▶ **PROVIDED INFORMATION**:
____________________

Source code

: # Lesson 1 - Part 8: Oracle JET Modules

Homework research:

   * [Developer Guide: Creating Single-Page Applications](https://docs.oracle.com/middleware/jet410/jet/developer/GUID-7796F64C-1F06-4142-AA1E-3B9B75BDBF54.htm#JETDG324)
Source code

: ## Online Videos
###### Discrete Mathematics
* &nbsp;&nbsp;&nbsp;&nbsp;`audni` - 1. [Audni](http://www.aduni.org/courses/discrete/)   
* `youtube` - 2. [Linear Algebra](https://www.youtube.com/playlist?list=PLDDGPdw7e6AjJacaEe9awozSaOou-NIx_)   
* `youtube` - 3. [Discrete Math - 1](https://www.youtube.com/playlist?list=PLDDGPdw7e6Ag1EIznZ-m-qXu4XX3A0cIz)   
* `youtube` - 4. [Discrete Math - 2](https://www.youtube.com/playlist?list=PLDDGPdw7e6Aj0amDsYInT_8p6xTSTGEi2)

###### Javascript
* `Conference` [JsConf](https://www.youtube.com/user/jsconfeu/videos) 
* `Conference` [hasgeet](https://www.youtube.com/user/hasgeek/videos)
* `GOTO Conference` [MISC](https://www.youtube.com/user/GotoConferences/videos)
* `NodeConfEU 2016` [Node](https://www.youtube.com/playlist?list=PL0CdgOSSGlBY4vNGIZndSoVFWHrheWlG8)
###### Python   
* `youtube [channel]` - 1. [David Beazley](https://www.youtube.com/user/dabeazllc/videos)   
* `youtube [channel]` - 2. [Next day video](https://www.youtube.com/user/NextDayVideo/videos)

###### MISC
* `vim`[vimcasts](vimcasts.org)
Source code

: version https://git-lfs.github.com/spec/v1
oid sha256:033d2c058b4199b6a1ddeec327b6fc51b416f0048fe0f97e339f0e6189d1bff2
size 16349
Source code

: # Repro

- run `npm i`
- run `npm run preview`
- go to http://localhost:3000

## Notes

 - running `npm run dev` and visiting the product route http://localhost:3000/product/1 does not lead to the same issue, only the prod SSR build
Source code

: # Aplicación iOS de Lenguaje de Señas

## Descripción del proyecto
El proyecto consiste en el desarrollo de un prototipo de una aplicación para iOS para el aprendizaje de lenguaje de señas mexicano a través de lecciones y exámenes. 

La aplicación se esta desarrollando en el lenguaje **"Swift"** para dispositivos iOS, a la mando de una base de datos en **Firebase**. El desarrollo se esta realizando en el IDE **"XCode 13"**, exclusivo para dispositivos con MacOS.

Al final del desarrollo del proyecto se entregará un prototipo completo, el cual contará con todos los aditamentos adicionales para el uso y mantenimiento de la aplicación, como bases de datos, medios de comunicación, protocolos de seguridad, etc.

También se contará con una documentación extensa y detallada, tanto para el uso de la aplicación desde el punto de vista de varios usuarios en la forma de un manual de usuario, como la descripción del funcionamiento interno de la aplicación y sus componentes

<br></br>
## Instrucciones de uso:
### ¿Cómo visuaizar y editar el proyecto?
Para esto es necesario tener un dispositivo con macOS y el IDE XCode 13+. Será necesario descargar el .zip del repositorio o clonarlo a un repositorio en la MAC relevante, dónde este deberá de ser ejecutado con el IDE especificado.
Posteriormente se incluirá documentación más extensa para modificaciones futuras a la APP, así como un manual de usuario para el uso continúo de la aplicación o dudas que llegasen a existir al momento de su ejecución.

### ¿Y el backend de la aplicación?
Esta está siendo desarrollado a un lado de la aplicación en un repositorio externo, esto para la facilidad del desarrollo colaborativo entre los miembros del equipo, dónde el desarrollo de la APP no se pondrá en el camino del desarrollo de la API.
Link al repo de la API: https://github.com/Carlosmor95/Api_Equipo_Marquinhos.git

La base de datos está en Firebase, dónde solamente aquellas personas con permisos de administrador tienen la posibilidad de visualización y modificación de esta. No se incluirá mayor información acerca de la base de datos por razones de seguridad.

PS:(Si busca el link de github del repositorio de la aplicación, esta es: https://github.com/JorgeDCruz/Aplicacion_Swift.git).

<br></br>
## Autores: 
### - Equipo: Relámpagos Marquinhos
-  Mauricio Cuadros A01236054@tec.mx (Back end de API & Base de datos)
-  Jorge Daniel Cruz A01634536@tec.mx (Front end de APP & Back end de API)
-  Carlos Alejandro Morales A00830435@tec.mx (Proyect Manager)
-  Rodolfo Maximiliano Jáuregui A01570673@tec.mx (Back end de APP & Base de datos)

____________________

Lines with "MISC": return each one from the data above.

▶ **COMPLETED EXERCISE**:
* `GOTO Conference` [MISC](https://www.youtube.com/user/GotoConferences/videos)
###### MISC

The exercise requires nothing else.